TEHRAN (AFP)— Iran has further restricted access to the Internet and blocked popular email services for the past few days, in a move a top lawmaker said could “cost the regime dearly,” media reports said on Sunday.

Millions of Iranians have been unable to log onto their accounts on popular email websites such as Google’s Gmail, Yahoo’s Mail and Microsoft’s Hotmail since Thursday without any official explanation, the Arman newspaper reported.

But the Mehr news agency said the restrictions were not related only to email.

“It has been a while that Internet users have had difficulty accessing domestic and news websites as well as foreign search engines and email services,” it said on its website.

These difficulties include “low speed, outage and blocking” of websites, Mehr said.

A top conservative lawmaker, Ahmad Tavakoli, criticised the new “annoying” filtering and said it should be explained.

“The new filtering measure and cutting of access to the services used by most people without prior notice… will raise the ire of educated” people, he told Mehr.

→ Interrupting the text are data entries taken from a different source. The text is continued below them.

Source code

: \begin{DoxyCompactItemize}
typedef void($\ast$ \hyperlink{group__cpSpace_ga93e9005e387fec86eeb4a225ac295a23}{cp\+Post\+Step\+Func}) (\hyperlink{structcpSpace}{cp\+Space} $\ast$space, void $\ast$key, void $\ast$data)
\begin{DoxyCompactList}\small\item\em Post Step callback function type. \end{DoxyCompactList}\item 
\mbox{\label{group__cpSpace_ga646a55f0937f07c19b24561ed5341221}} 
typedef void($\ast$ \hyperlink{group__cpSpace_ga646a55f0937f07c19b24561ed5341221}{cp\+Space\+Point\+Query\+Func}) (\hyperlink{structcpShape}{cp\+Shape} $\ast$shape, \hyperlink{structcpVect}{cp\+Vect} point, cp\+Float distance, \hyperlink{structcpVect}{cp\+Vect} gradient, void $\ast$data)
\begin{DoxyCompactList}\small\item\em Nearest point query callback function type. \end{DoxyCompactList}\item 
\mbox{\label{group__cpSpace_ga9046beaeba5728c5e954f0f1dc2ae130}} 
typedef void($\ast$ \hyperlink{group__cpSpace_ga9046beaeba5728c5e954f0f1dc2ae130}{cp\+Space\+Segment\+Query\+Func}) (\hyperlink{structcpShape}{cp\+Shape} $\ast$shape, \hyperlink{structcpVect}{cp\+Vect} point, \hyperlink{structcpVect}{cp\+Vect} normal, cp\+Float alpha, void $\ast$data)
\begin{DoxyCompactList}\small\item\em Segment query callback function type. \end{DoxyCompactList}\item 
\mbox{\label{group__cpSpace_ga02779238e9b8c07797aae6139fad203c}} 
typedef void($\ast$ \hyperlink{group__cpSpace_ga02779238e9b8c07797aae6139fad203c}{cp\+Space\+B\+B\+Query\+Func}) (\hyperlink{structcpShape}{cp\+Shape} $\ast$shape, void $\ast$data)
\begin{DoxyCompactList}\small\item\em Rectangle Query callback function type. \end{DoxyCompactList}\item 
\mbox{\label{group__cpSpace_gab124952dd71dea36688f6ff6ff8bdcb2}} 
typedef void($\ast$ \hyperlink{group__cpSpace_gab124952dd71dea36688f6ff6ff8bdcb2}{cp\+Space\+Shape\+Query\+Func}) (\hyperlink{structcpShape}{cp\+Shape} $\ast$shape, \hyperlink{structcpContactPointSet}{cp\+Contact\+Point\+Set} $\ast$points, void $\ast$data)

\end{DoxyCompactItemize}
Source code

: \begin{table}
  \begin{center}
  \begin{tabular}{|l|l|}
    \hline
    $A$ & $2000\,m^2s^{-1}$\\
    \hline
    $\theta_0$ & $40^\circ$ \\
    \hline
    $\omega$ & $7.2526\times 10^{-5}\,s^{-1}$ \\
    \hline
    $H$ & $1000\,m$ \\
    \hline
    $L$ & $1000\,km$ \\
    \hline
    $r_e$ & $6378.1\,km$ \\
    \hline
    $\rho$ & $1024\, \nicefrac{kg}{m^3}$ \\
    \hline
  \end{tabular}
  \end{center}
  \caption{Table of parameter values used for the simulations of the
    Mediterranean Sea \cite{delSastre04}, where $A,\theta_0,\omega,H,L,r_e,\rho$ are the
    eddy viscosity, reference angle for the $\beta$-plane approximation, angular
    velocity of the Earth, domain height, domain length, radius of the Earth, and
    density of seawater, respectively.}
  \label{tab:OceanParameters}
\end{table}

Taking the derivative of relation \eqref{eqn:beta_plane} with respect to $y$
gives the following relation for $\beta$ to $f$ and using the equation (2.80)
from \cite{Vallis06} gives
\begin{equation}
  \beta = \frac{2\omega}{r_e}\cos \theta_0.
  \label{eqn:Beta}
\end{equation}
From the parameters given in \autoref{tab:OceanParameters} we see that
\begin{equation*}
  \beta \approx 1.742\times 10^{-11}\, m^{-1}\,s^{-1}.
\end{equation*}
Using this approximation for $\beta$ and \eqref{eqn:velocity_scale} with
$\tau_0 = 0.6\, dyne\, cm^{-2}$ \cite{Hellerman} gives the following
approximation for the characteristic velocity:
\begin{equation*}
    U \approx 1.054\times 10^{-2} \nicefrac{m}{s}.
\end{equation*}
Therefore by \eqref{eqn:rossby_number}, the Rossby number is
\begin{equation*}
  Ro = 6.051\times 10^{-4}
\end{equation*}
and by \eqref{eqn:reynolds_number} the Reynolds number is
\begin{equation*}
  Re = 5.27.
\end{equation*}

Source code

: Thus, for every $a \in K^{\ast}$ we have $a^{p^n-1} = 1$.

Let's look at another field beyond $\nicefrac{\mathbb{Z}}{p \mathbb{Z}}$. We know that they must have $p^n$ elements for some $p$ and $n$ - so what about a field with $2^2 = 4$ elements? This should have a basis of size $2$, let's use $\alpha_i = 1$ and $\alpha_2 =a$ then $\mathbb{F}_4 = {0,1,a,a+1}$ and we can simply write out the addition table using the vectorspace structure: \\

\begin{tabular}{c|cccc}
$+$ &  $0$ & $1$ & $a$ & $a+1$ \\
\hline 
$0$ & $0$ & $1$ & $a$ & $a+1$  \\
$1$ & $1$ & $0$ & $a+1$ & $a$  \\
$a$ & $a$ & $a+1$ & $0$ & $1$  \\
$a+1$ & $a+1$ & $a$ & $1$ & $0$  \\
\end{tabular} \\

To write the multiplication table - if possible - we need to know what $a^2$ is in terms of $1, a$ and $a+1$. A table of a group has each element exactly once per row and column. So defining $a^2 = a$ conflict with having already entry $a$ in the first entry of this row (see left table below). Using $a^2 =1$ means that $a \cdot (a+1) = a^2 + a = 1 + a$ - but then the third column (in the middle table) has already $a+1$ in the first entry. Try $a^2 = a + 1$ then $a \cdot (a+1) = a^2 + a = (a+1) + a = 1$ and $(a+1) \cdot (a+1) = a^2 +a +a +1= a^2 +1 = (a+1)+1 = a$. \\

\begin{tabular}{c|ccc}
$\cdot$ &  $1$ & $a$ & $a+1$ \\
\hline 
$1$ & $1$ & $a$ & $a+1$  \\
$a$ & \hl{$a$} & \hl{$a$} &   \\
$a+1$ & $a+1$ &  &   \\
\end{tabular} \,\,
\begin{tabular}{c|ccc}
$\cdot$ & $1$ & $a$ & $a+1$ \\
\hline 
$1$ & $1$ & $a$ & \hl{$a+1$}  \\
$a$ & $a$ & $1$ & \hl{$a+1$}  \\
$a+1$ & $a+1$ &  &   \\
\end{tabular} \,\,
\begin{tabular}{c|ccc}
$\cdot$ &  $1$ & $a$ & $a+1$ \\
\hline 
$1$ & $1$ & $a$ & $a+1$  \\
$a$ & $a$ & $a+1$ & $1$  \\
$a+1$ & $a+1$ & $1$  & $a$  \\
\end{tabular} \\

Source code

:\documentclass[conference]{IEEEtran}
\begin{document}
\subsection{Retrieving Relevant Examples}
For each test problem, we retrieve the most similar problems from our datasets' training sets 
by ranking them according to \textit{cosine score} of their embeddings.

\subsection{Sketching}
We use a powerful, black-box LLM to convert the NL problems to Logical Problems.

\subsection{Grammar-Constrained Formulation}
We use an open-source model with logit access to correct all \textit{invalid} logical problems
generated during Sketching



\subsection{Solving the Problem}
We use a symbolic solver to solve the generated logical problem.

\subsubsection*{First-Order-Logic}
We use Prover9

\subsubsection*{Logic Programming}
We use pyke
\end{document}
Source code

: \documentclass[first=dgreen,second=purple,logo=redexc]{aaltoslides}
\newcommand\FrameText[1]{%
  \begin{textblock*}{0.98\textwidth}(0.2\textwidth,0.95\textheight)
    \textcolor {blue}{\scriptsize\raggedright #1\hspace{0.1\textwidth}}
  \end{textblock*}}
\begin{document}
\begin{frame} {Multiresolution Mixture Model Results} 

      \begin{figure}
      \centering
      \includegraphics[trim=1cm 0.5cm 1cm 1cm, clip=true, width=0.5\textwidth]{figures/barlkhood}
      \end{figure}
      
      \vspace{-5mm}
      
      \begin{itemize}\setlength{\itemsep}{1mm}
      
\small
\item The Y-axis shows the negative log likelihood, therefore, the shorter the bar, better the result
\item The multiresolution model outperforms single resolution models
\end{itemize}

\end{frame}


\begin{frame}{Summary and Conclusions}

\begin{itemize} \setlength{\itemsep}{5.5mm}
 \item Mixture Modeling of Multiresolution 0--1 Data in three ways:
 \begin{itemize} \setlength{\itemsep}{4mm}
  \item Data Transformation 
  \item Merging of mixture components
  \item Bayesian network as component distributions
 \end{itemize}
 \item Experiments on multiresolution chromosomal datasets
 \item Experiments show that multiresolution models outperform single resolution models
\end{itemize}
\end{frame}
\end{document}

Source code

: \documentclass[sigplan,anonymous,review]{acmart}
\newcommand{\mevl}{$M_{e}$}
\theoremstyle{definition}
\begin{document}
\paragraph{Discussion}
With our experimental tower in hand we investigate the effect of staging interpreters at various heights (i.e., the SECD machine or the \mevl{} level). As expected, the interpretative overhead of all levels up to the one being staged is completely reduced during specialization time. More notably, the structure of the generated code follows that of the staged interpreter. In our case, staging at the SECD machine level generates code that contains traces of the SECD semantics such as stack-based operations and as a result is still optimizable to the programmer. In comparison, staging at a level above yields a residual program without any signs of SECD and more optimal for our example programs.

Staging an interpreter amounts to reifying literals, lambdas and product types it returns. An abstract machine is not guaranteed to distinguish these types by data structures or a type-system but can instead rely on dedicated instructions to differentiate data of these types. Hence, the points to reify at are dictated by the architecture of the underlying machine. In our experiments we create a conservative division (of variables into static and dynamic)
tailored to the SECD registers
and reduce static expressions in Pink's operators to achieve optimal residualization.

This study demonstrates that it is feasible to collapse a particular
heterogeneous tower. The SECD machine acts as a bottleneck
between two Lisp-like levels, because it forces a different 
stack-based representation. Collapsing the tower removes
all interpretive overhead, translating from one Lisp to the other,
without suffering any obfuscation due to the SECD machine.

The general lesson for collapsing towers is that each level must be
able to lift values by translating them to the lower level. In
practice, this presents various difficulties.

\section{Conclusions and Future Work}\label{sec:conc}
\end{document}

“Such annoying filtering will cost the regime dearly.”

Control over the flow of information is a key issue for Iran — home to most Internet users in the Middle East with more than 36 million people out of the 75-million populace online.

Access to many globally popular websites, including Facebook, Twitter and YouTube, is blocked in the Islamic republic.

Iran in early 2011 launched a special police unit to combat “cyber crimes,” especially those committed on social networking sites which are popular among the opposition and dissidents.

The Internet played a major role in the wave of anti-government protest that rocked the country after the disputed re-election of President Mahmoud Ahmadinejad in 2009.

Tehran also blocks most foreign news websites, accusing the Western media of taking part in a plot against it by the United States, Israel and Britain-led Europe.